Ensuring access to long-term services and supports is a problem that worries almost everyone at one point or another in their lives. How do you pay for it without breaking the bank for taxpayers or placing an intolerable burden on the backs of individuals and families? The need for extended care has become a reality due to the longevity revolution with millions of people living longer and reaching an advanced age where infirmities are likely to rob them of independence.
Yet the health care system isn’t designed to cope with the need for LTSS. The insurance and government programs are designed to pay for acute care: the detection, treatment, and solution of a short-term illness subject to either combat from a surgeon’s scalpel or a pharmaceutical fix or both.

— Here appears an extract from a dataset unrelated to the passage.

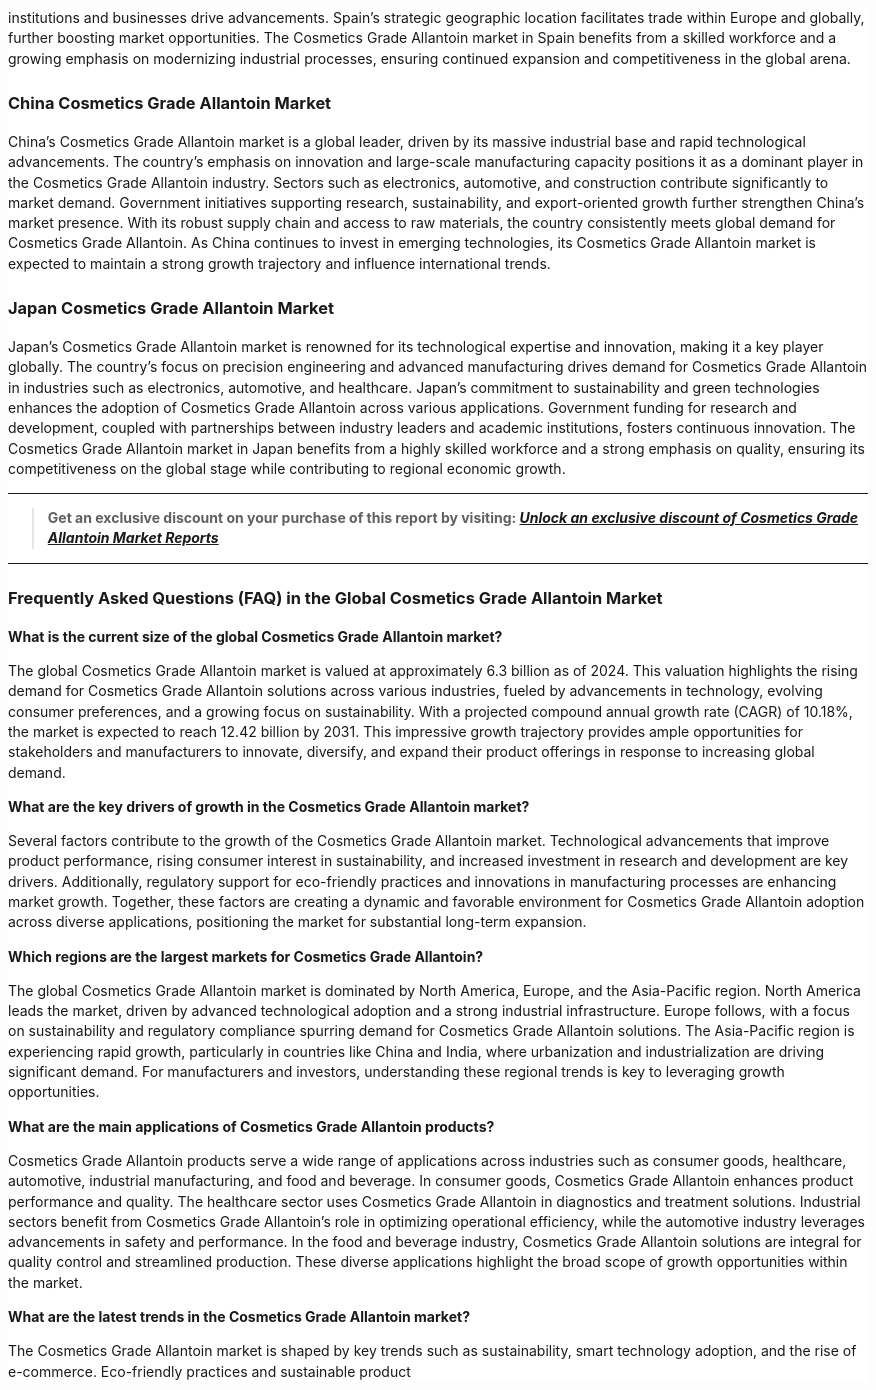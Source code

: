 institutions and businesses drive advancements. Spain&rsquo;s strategic geographic location facilitates trade within Europe and globally, further boosting market opportunities. The Cosmetics Grade Allantoin market in Spain benefits from a skilled workforce and a growing emphasis on modernizing industrial processes, ensuring continued expansion and competitiveness in the global arena.</p><h3>China Cosmetics Grade Allantoin Market</h3><p>China&rsquo;s Cosmetics Grade Allantoin market is a global leader, driven by its massive industrial base and rapid technological advancements. The country&rsquo;s emphasis on innovation and large-scale manufacturing capacity positions it as a dominant player in the Cosmetics Grade Allantoin industry. Sectors such as electronics, automotive, and construction contribute significantly to market demand. Government initiatives supporting research, sustainability, and export-oriented growth further strengthen China&rsquo;s market presence. With its robust supply chain and access to raw materials, the country consistently meets global demand for Cosmetics Grade Allantoin. As China continues to invest in emerging technologies, its Cosmetics Grade Allantoin market is expected to maintain a strong growth trajectory and influence international trends.</p><h3>Japan Cosmetics Grade Allantoin Market</h3><p>Japan&rsquo;s Cosmetics Grade Allantoin market is renowned for its technological expertise and innovation, making it a key player globally. The country&rsquo;s focus on precision engineering and advanced manufacturing drives demand for Cosmetics Grade Allantoin in industries such as electronics, automotive, and healthcare. Japan&rsquo;s commitment to sustainability and green technologies enhances the adoption of Cosmetics Grade Allantoin across various applications. Government funding for research and development, coupled with partnerships between industry leaders and academic institutions, fosters continuous innovation. The Cosmetics Grade Allantoin market in Japan benefits from a highly skilled workforce and a strong emphasis on quality, ensuring its competitiveness on the global stage while contributing to regional economic growth.</p><hr /><blockquote><p><strong>Get an exclusive discount on your purchase of this report by visiting: <em><a href="://marketresearchpulse.com/ask-for-discount/59342?utm_source=Github&amp;utm_medium=022">Unlock an exclusive discount of Cosmetics Grade Allantoin Market Reports</a></em>&nbsp;</strong></p></blockquote><hr /><h3>Frequently Asked Questions (FAQ) in the Global Cosmetics Grade Allantoin Market</h3><p><strong>What is the current size of the global Cosmetics Grade Allantoin market?</strong></p><p>The global Cosmetics Grade Allantoin market is valued at approximately 6.3 billion as of 2024. This valuation highlights the rising demand for Cosmetics Grade Allantoin solutions across various industries, fueled by advancements in technology, evolving consumer preferences, and a growing focus on sustainability. With a projected compound annual growth rate (CAGR) of 10.18%, the market is expected to reach 12.42 billion by 2031. This impressive growth trajectory provides ample opportunities for stakeholders and manufacturers to innovate, diversify, and expand their product offerings in response to increasing global demand.</p><p><strong>What are the key drivers of growth in the Cosmetics Grade Allantoin market?</strong></p><p>Several factors contribute to the growth of the Cosmetics Grade Allantoin market. Technological advancements that improve product performance, rising consumer interest in sustainability, and increased investment in research and development are key drivers. Additionally, regulatory support for eco-friendly practices and innovations in manufacturing processes are enhancing market growth. Together, these factors are creating a dynamic and favorable environment for Cosmetics Grade Allantoin adoption across diverse applications, positioning the market for substantial long-term expansion.</p><p><strong>Which regions are the largest markets for Cosmetics Grade Allantoin?</strong></p><p>The global Cosmetics Grade Allantoin market is dominated by North America, Europe, and the Asia-Pacific region. North America leads the market, driven by advanced technological adoption and a strong industrial infrastructure. Europe follows, with a focus on sustainability and regulatory compliance spurring demand for Cosmetics Grade Allantoin solutions. The Asia-Pacific region is experiencing rapid growth, particularly in countries like China and India, where urbanization and industrialization are driving significant demand. For manufacturers and investors, understanding these regional trends is key to leveraging growth opportunities.</p><p><strong>What are the main applications of Cosmetics Grade Allantoin products?</strong></p><p>Cosmetics Grade Allantoin products serve a wide range of applications across industries such as consumer goods, healthcare, automotive, industrial manufacturing, and food and beverage. In consumer goods, Cosmetics Grade Allantoin enhances product performance and quality. The healthcare sector uses Cosmetics Grade Allantoin in diagnostics and treatment solutions. Industrial sectors benefit from Cosmetics Grade Allantoin&rsquo;s role in optimizing operational efficiency, while the automotive industry leverages advancements in safety and performance. In the food and beverage industry, Cosmetics Grade Allantoin solutions are integral for quality control and streamlined production. These diverse applications highlight the broad scope of growth opportunities within the market.</p><p><strong>What are the latest trends in the Cosmetics Grade Allantoin market?</strong></p><p>The Cosmetics Grade Allantoin market is shaped by key trends such as sustainability, smart technology adoption, and the rise of e-commerce. Eco-friendly practices and sustainable product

Contrary to popular belief, Medicare does not cover LTSS; rather, Medicare covers only post-acute care, such as skilled nursing facility care, focusing primarily on short-term needs. Medicaid serves as the primary public payer for nursing home care, covering roughly one-third to half of all spending, but it is available only on a means-tested, asset-tested basis for those at a certain threshold of financial and/or medical need. Many middle-income people “spend down” and use their assets to pay for care until they have very little left and qualify for Medicaid. Those who qualify for Medicaid (whether low or middle-income) must contribute most of their income to their care costs, losing financial independence, and may be forced to enter a nursing home because they cannot access sufficient home- and community-based services or afford to remain at home.